1. Field of the Invention
The present invention relates to a method for processing or treating of semiconductor wafers including insulating isolation trenches for forming integrated semiconductor circuits, in particular directed at a reduction of a bending of the process wafer, thereby avoiding the creation of interfering crystal defects during the further process flow. The product by process without steps within the cap layer is also claimed.
2. Description of Related Art
For the integration of low voltage logic elements and high voltage power elements into the same silicon circuitry it is necessary to insulate chip areas from each other that have different potentials. One approach in this respect is the so-called dielectric trench isolation. In this case a first vertically acting insulation is formed between the device and the substrate by a buried insulating layer (typically comprised of silicon dioxide: SiO2, in principle, any other insulating layers may be used). A further laterally acting (vertical) insulation is established by etching a trench down to the buried insulating layer of an SOI wafer and a subsequent refilling of this deep trench with insulating layers (insulating isolation trench). In this case only a portion or lateral section of the etched trench may be filled with an insulating material, the remaining fill process may then be performed on the basis of at least one conductive fill layer (e.g., polysilicon).
By means of so-called planarization steps, for instance appropriate etch processes or chemical mechanical polishing processes a planarization of the surface may be accomplished.
The representative prior art is found, for example, in EP-A 1 184 902 and EP-A 1 220 312. The process step for forming the insulating isolation trench is in the middle of the process flow, that is, further high temperature process steps follow.

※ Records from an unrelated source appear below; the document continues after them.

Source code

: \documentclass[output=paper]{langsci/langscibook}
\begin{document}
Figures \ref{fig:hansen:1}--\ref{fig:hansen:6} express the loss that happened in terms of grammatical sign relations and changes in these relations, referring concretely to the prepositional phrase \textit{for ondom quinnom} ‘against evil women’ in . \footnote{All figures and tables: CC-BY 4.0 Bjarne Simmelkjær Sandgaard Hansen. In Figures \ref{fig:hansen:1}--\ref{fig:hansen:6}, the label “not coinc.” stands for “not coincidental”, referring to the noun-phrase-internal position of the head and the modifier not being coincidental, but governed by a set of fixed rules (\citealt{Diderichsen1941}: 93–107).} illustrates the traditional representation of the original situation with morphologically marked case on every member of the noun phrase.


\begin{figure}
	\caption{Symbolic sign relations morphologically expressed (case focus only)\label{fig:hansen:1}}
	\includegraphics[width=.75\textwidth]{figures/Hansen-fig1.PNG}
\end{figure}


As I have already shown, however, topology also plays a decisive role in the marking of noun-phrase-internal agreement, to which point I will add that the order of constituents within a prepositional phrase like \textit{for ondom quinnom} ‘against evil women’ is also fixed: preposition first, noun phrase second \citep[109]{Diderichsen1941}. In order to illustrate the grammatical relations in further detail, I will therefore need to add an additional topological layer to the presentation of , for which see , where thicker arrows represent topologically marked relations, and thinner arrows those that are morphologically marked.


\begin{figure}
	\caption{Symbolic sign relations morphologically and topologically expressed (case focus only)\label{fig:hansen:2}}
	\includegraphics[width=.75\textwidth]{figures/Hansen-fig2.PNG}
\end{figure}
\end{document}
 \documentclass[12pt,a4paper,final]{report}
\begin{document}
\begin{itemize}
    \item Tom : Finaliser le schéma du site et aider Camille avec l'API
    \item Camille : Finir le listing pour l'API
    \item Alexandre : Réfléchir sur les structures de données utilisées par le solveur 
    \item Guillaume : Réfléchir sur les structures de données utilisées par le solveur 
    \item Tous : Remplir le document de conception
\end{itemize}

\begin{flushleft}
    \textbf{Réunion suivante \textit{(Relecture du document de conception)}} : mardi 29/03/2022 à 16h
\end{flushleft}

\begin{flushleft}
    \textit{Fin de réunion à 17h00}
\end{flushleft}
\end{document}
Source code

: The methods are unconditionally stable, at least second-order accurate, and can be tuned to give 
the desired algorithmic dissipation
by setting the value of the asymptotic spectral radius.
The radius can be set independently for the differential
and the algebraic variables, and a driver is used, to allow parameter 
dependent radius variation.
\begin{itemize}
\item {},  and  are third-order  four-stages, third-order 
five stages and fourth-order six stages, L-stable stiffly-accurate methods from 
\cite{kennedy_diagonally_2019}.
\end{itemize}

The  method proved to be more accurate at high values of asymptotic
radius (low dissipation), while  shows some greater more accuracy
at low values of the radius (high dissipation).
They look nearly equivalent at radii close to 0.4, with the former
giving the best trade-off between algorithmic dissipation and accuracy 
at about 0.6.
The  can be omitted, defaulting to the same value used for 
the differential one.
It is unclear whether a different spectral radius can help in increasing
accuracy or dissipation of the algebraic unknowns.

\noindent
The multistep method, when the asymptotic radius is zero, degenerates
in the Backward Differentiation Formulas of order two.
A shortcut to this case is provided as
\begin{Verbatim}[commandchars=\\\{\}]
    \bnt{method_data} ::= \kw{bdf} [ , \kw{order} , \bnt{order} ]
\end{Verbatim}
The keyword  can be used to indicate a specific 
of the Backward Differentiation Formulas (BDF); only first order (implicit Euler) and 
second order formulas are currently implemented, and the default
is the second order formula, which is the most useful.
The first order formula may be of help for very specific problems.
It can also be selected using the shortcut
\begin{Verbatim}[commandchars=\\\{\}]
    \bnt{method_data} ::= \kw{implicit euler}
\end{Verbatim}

During the subsequent further manufacturing process also oxidation steps are required for thermally forming oxide layers. Thereby, an oxidation of the vertical side walls within the insulating isolation trench is induced. With the usual employment of polysilicon as fill layer there is additionally an oxidation of the polysilicon at the surface and also inside the filled insulating isolation trench.
Due to the higher specific volume of the created silicon dioxide compared to the polysilicon, significant compressive stress is generated in portions near the surface of the filled isolation trenches, thereby inducing an expansion of the isolation trenches and a bending of the silicon wafer as well as generation of crystalline defects in the adjacent single crystalline silicon areas, respectively. The crystalline defects impair the characteristics of the devices and result in increased defective goods, respectively. For this reason the trench areas are covered by an oxygen impermeable layer or a corresponding layer system, as is known from U.S. Pat. No. 5,933,746. Such cap layers are also described in U.S. Pat. No. 5,581,110, US-A 2002/0025654, JP-A 2000-183156 and JP-A 63-003429. A disadvantage of such cap layers designed in a known manner is that these layers extend above the planar surface, which entails disadvantages in the further manufacturing process. The layers form a step, which may negatively affect the formation of conductive lines extending across the step, for instance due to a reduced thickness at the line edges. Moreover, the cap layers are defined by an additional photolithographic process and are subsequently etched, that is, a photo mask has to be formed and deposited on the wafer, and there is the risk of a lateral misalignment of the photo mask.